What rendered the change the more easy was that their manners at that time were foreign to the climate, and had been introduced among them by conquest and by a mixture of nations. Peter I, in giving the manners and customs of Europe to a European nation, found a facility which he did not himself expect. The empire of the climate is the first, the most powerful, of all empires. He had then no occasion for laws to change the manners and customs of his country; it would have been sufficient to have introduced other manners and other customs.
Nations are in general very tenacious of their customs; to take them away by violence is to render them unhappy: we should not therefore change them, but engage the people to make the change themselves.
All punishment which is not derived from necessity is tyrannical. The law is not a mere act of power; things in their own nature indifferent are not within its province.
Chapter 15: The Influence of domestic Government on the political
This alteration in the manners of women will doubtless have a great influence on the government of Muscovy. One naturally follows the other: the despotic power of the prince is connected with the servitude of women; the liberty of women with the spirit of monarchy.
Chapter 16: How some Legislators have confounded the Principles which govern Mankind.
Manners and customs are those habits which are not established by legislators, either because they were not able or were not willing to establish them.
There is this difference between laws and manners, that the laws are most adapted to regulate the actions of the subject, and manners to regulate the actions of the man. There is this difference between manners and customs, that the former principally relate to the interior conduct, the latter to the exterior.
These things have been sometimes confounded.16 Lycurgus made the same code for the laws, manners, and customs, and the legislators of China have done the same.
We ought not to be surprised that the legislators of China and Sparta should confound the laws, manners, and customs; the reason is, their manners represent their laws, and their customs their manners.
The principal object which the legislators of China had in view was to make their subjects live in peace and tranquillity. They would have people filled with a veneration for one another, that each should be every moment sensible of his dependence on society, and of the obligations he owed to his fellow-citizens. They therefore gave rules of the most extensive civility.
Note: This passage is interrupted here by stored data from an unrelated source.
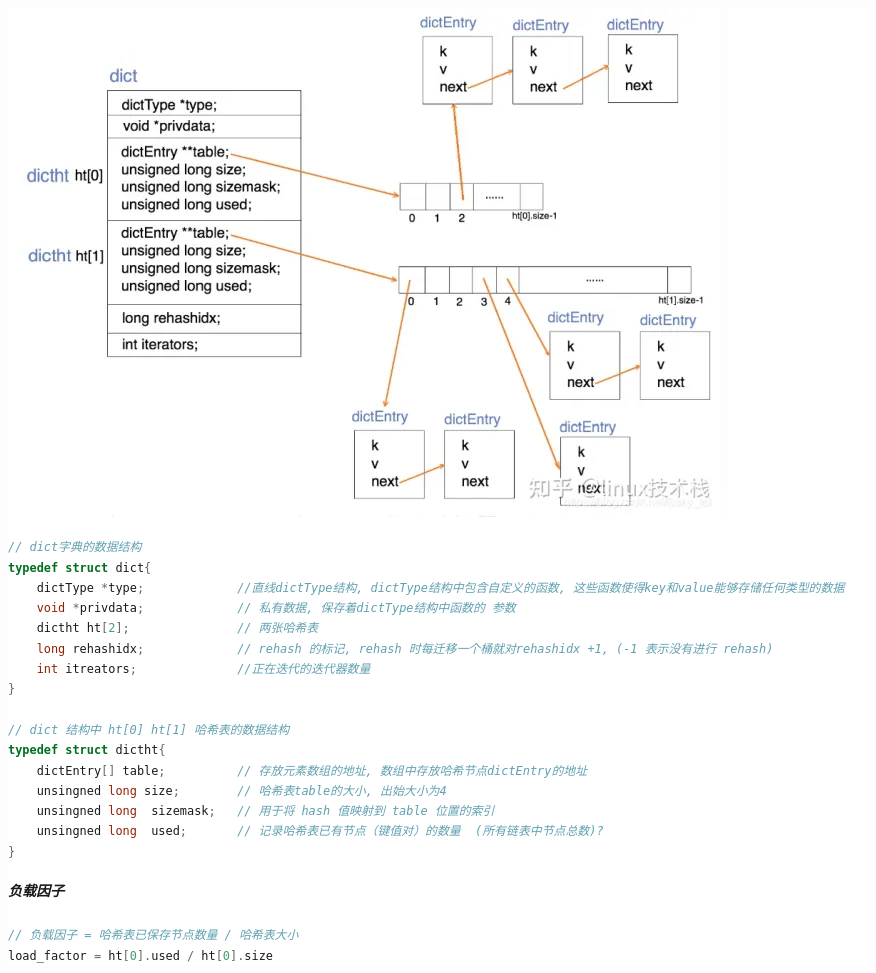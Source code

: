 <img src=".\image\dict数据结构.webp" alt="dict数据结构" style="zoom:100%;" />

```c
// dict字典的数据结构
typedef struct dict{
    dictType *type; 			//直线dictType结构, dictType结构中包含自定义的函数, 这些函数使得key和value能够存储任何类型的数据
    void *privdata; 			// 私有数据, 保存着dictType结构中函数的 参数
    dictht ht[2]; 				// 两张哈希表
    long rehashidx; 			// rehash 的标记, rehash 时每迁移一个桶就对rehashidx +1, (-1 表示没有进行 rehash)
    int itreators;  			//正在迭代的迭代器数量
}
 
// dict 结构中 ht[0] ht[1] 哈希表的数据结构
typedef struct dictht{
    dictEntry[] table;        	// 存放元素数组的地址, 数组中存放哈希节点dictEntry的地址
    unsingned long size;      	// 哈希表table的大小, 出始大小为4
    unsingned long  sizemask; 	// 用于将 hash 值映射到 table 位置的索引
    unsingned long  used;     	// 记录哈希表已有节点（键值对）的数量  (所有链表中节点总数)?
}
```

##### 负载因子

```c
// 负载因子 = 哈希表已保存节点数量 / 哈希表大小
load_factor = ht[0].used / ht[0].size
```
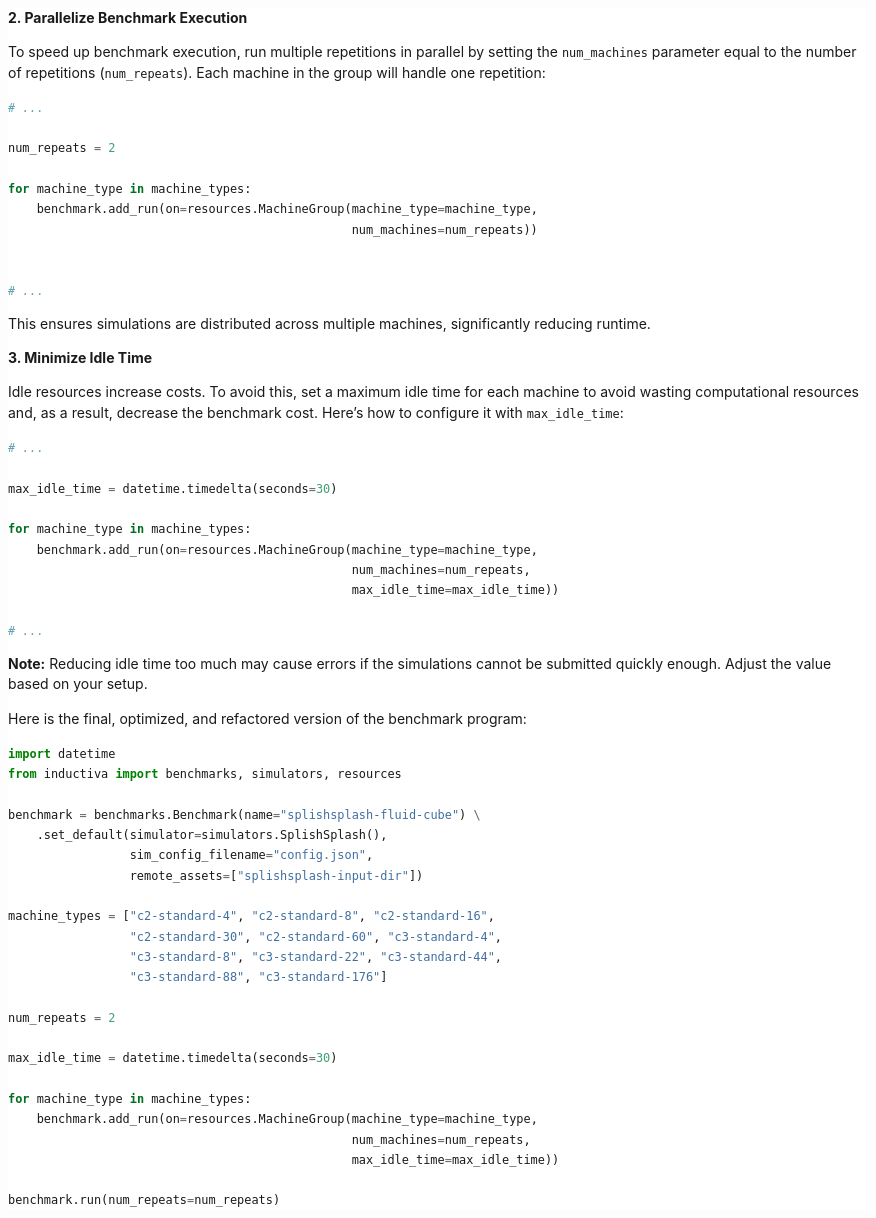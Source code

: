 **2. Parallelize Benchmark Execution**

To speed up benchmark execution, run multiple repetitions in parallel by setting the `num_machines` parameter equal to the number of repetitions (`num_repeats`). Each machine in the group will handle one repetition:

```python
# ...

num_repeats = 2

for machine_type in machine_types:
    benchmark.add_run(on=resources.MachineGroup(machine_type=machine_type,
                                                num_machines=num_repeats))


# ...
```
This ensures simulations are distributed across multiple machines, significantly reducing runtime.

**3. Minimize Idle Time**

Idle resources increase costs. To avoid this, set a maximum idle time for each machine to avoid wasting computational resources and, as a result, decrease the benchmark cost. Here’s how to configure it with `max_idle_time`:

```python
# ...

max_idle_time = datetime.timedelta(seconds=30)

for machine_type in machine_types:
    benchmark.add_run(on=resources.MachineGroup(machine_type=machine_type,
                                                num_machines=num_repeats,
                                                max_idle_time=max_idle_time))

# ...
```

**Note:** Reducing idle time too much may cause errors if the simulations cannot be submitted quickly enough. Adjust the value based on your setup.

Here is the final, optimized, and refactored version of the benchmark program:

```python
import datetime
from inductiva import benchmarks, simulators, resources

benchmark = benchmarks.Benchmark(name="splishsplash-fluid-cube") \
    .set_default(simulator=simulators.SplishSplash(),
                 sim_config_filename="config.json",
                 remote_assets=["splishsplash-input-dir"])

machine_types = ["c2-standard-4", "c2-standard-8", "c2-standard-16",
                 "c2-standard-30", "c2-standard-60", "c3-standard-4",
                 "c3-standard-8", "c3-standard-22", "c3-standard-44",
                 "c3-standard-88", "c3-standard-176"]

num_repeats = 2

max_idle_time = datetime.timedelta(seconds=30)

for machine_type in machine_types:
    benchmark.add_run(on=resources.MachineGroup(machine_type=machine_type,
                                                num_machines=num_repeats,
                                                max_idle_time=max_idle_time))

benchmark.run(num_repeats=num_repeats)
```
Thus the inhabitants of the villages of China17 practise amongst themselves the same ceremonies as those observed by persons of an exalted station; a very proper method of inspiring mild and gentle dispositions, of maintaining peace and good order, and of banishing all the vices which spring from an asperity of temper. In effect, would not the freeing them from the rules of civility be to search out a method for them to indulge their own humours?
Civility is in this respect of more value than politeness. Politeness flatters the vices of others, and civility prevents ours from being brought to light. It is a barrier which men have placed within themselves to prevent the corruption of each other.
The institutions of Lycurgus were severe and had no regard to civility.
In forming the external behaviour he had a view to that warlike spirit with which he would fain inspire his people. A people who were in a continual state of discipline and instruction, and who were endued with equal simplicity and rigour, atoned by their virtues for their want of complaisance.